Some cats are vocal. Generally the higher-pitched sounds are "happy" while lower pitched can show frustration and be more demanding. For the most part, purrs are an indication of contentment. Kitty chortles and trills--a "prrrrupttt!" sound, is a also a good indication of cat happiness. Quiet cats may express happiness with silence and vocalize more to express unhappiness.
The relaxed, contented cat may rest with front paws tucked under, ears forward, eyelids half closed. Half-closed eyes mean "I am sleepy and content." An eye-blink from across the room is a also a happy cat gesture. If she lies on her back with all four paws in the air she is very relaxed. This is also an indication that she may allow you to stroke her tummy, which is a sign of trust.
If your cat is curled up in your lap and is purring, he's probably very content. When a cat feels happy, he will often start kneading. Some very affectionate cats will put their paws around you and literally hang from your neck -- as with humans, this is just "a big hug."
A cat holding her head up is a content and confident cat. She'll show interest in her environment. She may "supervise" with a paw into everything new around the house.

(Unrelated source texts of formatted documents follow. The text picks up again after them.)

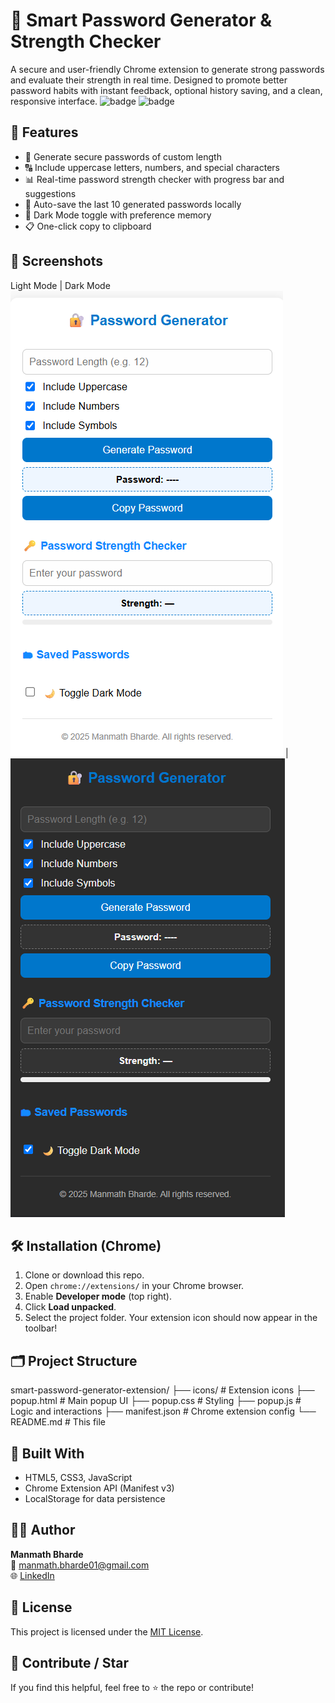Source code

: # 🔐 Smart Password Generator & Strength Checker

A secure and user-friendly Chrome extension to generate strong passwords and evaluate their strength in real time. Designed to promote better password habits with instant feedback, optional history saving, and a clean, responsive interface.
![badge](https://img.shields.io/badge/built_with-JavaScript-blue) ![badge](https://img.shields.io/github/license/manu-Char/smart-password-generator-extension)

## 🚀 Features
- 🔢 Generate secure passwords of custom length
- 🔠 Include uppercase letters, numbers, and special characters
- 📊 Real-time password strength checker with progress bar and suggestions
- 💾 Auto-save the last 10 generated passwords locally
- 🌙 Dark Mode toggle with preference memory
- 📋 One-click copy to clipboard

## 📸 Screenshots
Light Mode | Dark Mode
![light](screenshots/light-mode.png) | ![dark](screenshots/dark-mode.png)

## 🛠 Installation (Chrome)
1. Clone or download this repo.
2. Open `chrome://extensions/` in your Chrome browser.
3. Enable **Developer mode** (top right).
4. Click **Load unpacked**.
5. Select the project folder.
Your extension icon should now appear in the toolbar!

## 🗂 Project Structure

smart-password-generator-extension/
├── icons/ # Extension icons
├── popup.html # Main popup UI
├── popup.css # Styling
├── popup.js # Logic and interactions
├── manifest.json # Chrome extension config
└── README.md # This file

## 🔧 Built With
- HTML5, CSS3, JavaScript 
- Chrome Extension API (Manifest v3)
- LocalStorage for data persistence
  
## 🧑‍💻 Author
**Manmath Bharde**  
📧 manmath.bharde01@gmail.com  
🌐 [LinkedIn](https://www.linkedin.com/in/your-profile) 

## 📄 License
This project is licensed under the [MIT License](LICENSE).

## 🌟 Contribute / Star
If you find this helpful, feel free to ⭐ the repo or contribute!

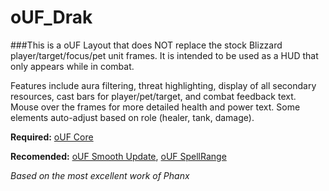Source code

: # oUF_Drak

###This is a oUF Layout that does NOT replace the stock Blizzard player/target/focus/pet unit frames. It is intended to be used as a HUD that only appears while in combat.

Features include aura filtering, threat highlighting, display of all secondary resources, cast bars for player/pet/target, and combat feedback text. Mouse over the frames for more detailed health and power text. Some elements auto-adjust based on role (healer, tank, damage).

**Required:** [oUF Core](http://www.wowinterface.com/downloads/info9994-oUF.html "http://www.wowinterface.com/downloads/info9994-oUF.html")

**Recomended:** [oUF Smooth Update](http://www.wowinterface.com/downloads/info11503-oUFSmoothUpdate.html "http://www.wowinterface.com/downloads/info11503-oUFSmoothUpdate.html"), [oUF SpellRange](http://www.wowinterface.com/downloads/info12839-oUFSpellRange.html "http://www.wowinterface.com/downloads/info12839-oUFSpellRange.html")

*Based on the most excellent work of Phanx*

Or she may simply watch calmly from a distance.
A curious cat’s tail will be up and might also move a little from side to side. Ears will be erect and eyes will be wide open. Ears straight up slightly facing forward and relaxed whiskers are signs of a happy and alert cat. A stroke from you may cause her to move her whiskers slightly forward and half-close the eyes. This, with a soft purr, tells you she is a very content cat.
Kittens play nonstop and are perpetually happy. For adult cats, play is a terrific indication of happiness. As cats mature and progress into old age, play activity diminishes. But any amount of play -- from racing to wrestling, indicates happiness. Cats play with those they like and trust. When the cat lies on her side or is sitting down and the tail twitches slightly, it often means "I am interested, ready to play."
Cats who feel good keep themselves well groomed. Grooming other cats or licking humans also shows trust and a positive relationship. Cats happy with each other groom one another.